Black History Month – Notable African Americans in STEM HistoryIvy Gutierrez
Harry S. Truman, the 33rd President of the United States, said once “There is nothing new in the world except the history you do not know.” Since February is Black History Month, we wanted to remember some notable black people in STEM. So, let’s dive into what may or may not be new. 😉
Thomas Jennings (1771 – 1856)
Most historians agree that Jennings was the first African-American man to be awarded a U.S. patent. In 1821, he received a patent for inventing a way to clean clothes using a dry-scouring process. Today, we refer to this as “dry cleaning”.
The first African American woman to receive a U.S. patent was Judy Reed, who was granted a patent in 1884 for a dough kneader and roller. It is unknown if she was able to read, write, or even sign her name, as her patent is signed with an “X”.
Granville Woods (1856 – 1910)
Most of us have heard of Thomas Edison, but have you heard of “Black Edison”? Granville Woods, aka Black Edison, was the inventor of 15 different appliances for the electric railways and a holder of over 50 patents at the time of his death.
His most famous creation is the multiplex induction telegraph, which allowed people to communicate by voice over telegraph wires, preventing train accidents. Following this creation, Edison sued Woods in a failed lawsuit, then tried to offer Woods partnership. Woods refused Edison and earned his nickname.
George Carver (1860s – 1943)
George Washington Carver was the most prominent black scientist of the early 20th Century. He was an agricultural scientist and inventor. He actively promoted alternative crops to cotton and methods to prevent soil depletion.
Carver developed techniques to improve soils depleted by repeated plantings of cotton. He wanted poor farmers to grow alternative crops such as peanuts and sweet potatoes as a source of their own food and to improve their quality of life.
Roy Clay (1929)
“The godfather of black Silicon Valley,” Roy L. Clay, was told in 1955 by McDonnell Aircraft there were “no jobs for professional Negroes” despite his math degree from Washington University. A year later, he was its first computer programmer. In the 1960 and 1970s, Clay ran the Hewlett-Packard’s first computer division and supervised all computer-related research and development.

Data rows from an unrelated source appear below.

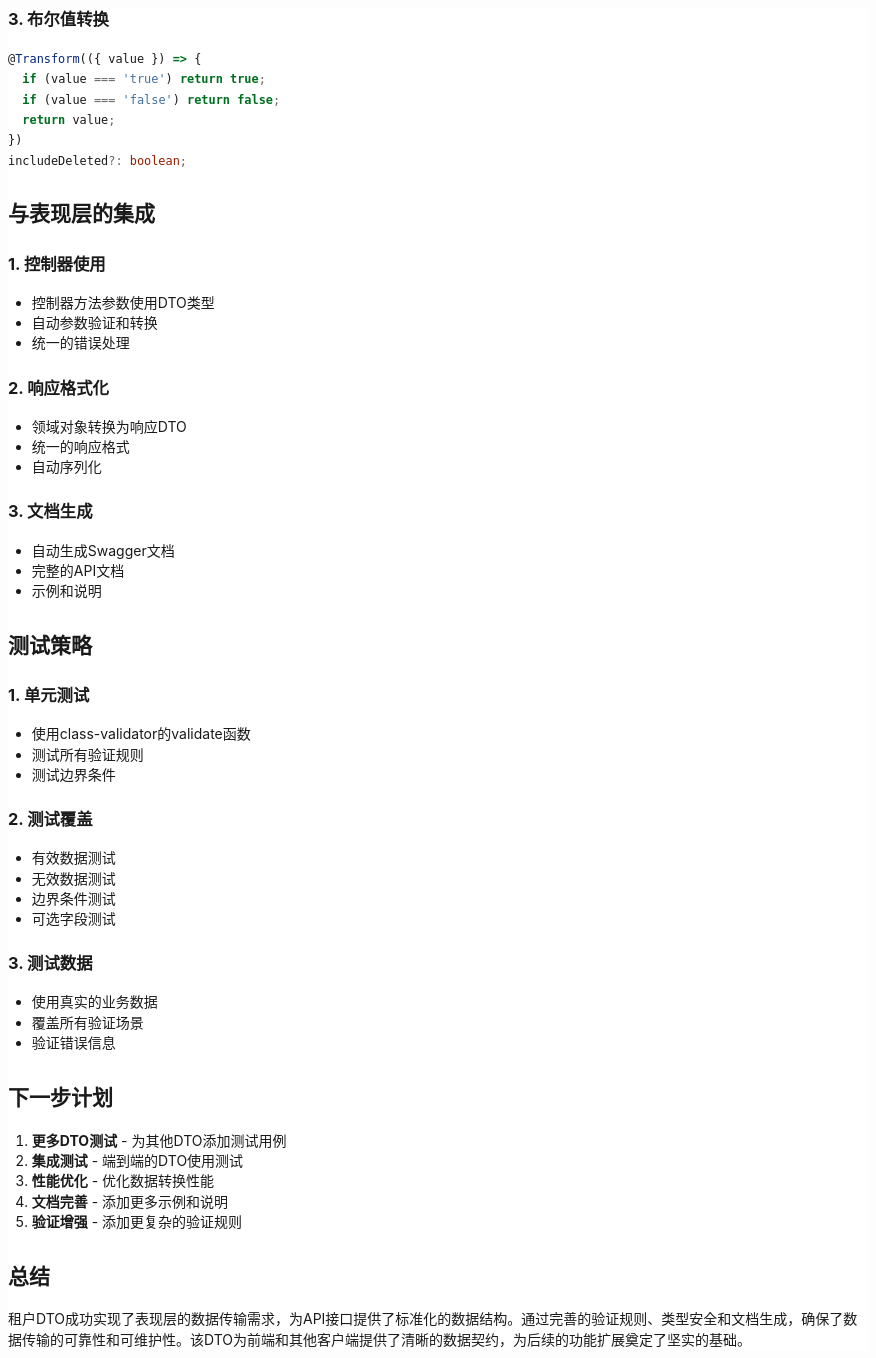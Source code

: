 ### 3. 布尔值转换

```typescript
@Transform(({ value }) => {
  if (value === 'true') return true;
  if (value === 'false') return false;
  return value;
})
includeDeleted?: boolean;
```

## 与表现层的集成

### 1. 控制器使用

- 控制器方法参数使用DTO类型
- 自动参数验证和转换
- 统一的错误处理

### 2. 响应格式化

- 领域对象转换为响应DTO
- 统一的响应格式
- 自动序列化

### 3. 文档生成

- 自动生成Swagger文档
- 完整的API文档
- 示例和说明

## 测试策略

### 1. 单元测试

- 使用class-validator的validate函数
- 测试所有验证规则
- 测试边界条件

### 2. 测试覆盖

- 有效数据测试
- 无效数据测试
- 边界条件测试
- 可选字段测试

### 3. 测试数据

- 使用真实的业务数据
- 覆盖所有验证场景
- 验证错误信息

## 下一步计划

1. **更多DTO测试** - 为其他DTO添加测试用例
2. **集成测试** - 端到端的DTO使用测试
3. **性能优化** - 优化数据转换性能
4. **文档完善** - 添加更多示例和说明
5. **验证增强** - 添加更复杂的验证规则

## 总结

租户DTO成功实现了表现层的数据传输需求，为API接口提供了标准化的数据结构。通过完善的验证规则、类型安全和文档生成，确保了数据传输的可靠性和可维护性。该DTO为前端和其他客户端提供了清晰的数据契约，为后续的功能扩展奠定了坚实的基础。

He helped break down barriers for African-Americans in technology. The next generation of black tech innovators has greatly benefited from his commitment to recruitment and talent development.
Gerald Lawson (1941 – 2011)
Gerald A. Lawson was a largely self-taught engineer. He became a pioneer in electronic video entertainment, creating the first home video game system with interchangeable game cartridges. This approach also gave video game makers a way to earn profits by selling individual games, a business model that exists today.
In March 2011, Lawson was honored as an industry pioneer by the International Game Developers Association. Tragically, only a month after receiving the award, Dawson died of complications of diabetes.
Guion Bluford (1942)
Guy Bluford became the first African American man in space on Aug. 30, 1983, aboard the Challenger on NASA’s eight space shuttle mission (STS-8). Guion “Guy” Bluford is a former NASA astronaut who was the first African-American to fly into space. He flew four shuttle missions.
Bluford, one of three African-Americans in that 1978 barrier-breaking class of astronauts, believes he was selected for the history-making mission because of his complement of pilot and engineering experience. “All of us knew that one of us would eventually step into that role…I probably told people that I would probably prefer not being in that role…because I figured being the No. 2 guy would probably be a lot more fun.“
Mae Jemison (1956)
The first black woman in space was Mae Jemison, an engineer, physician, and former NASA astronaut. Jemison joined NASA’s astronaut corps in 1987 and was selected to serve for the STS-47 mission, during which she orbited the Earth for nearly eight days on September 12–20, 1992.
Jemison left NASA in March 1993. She went on to teach at Dartmouth College. She also founded her own company, the Jemison Group, which seeks to encourage a love of science in students and bring advanced technology to schools around the world.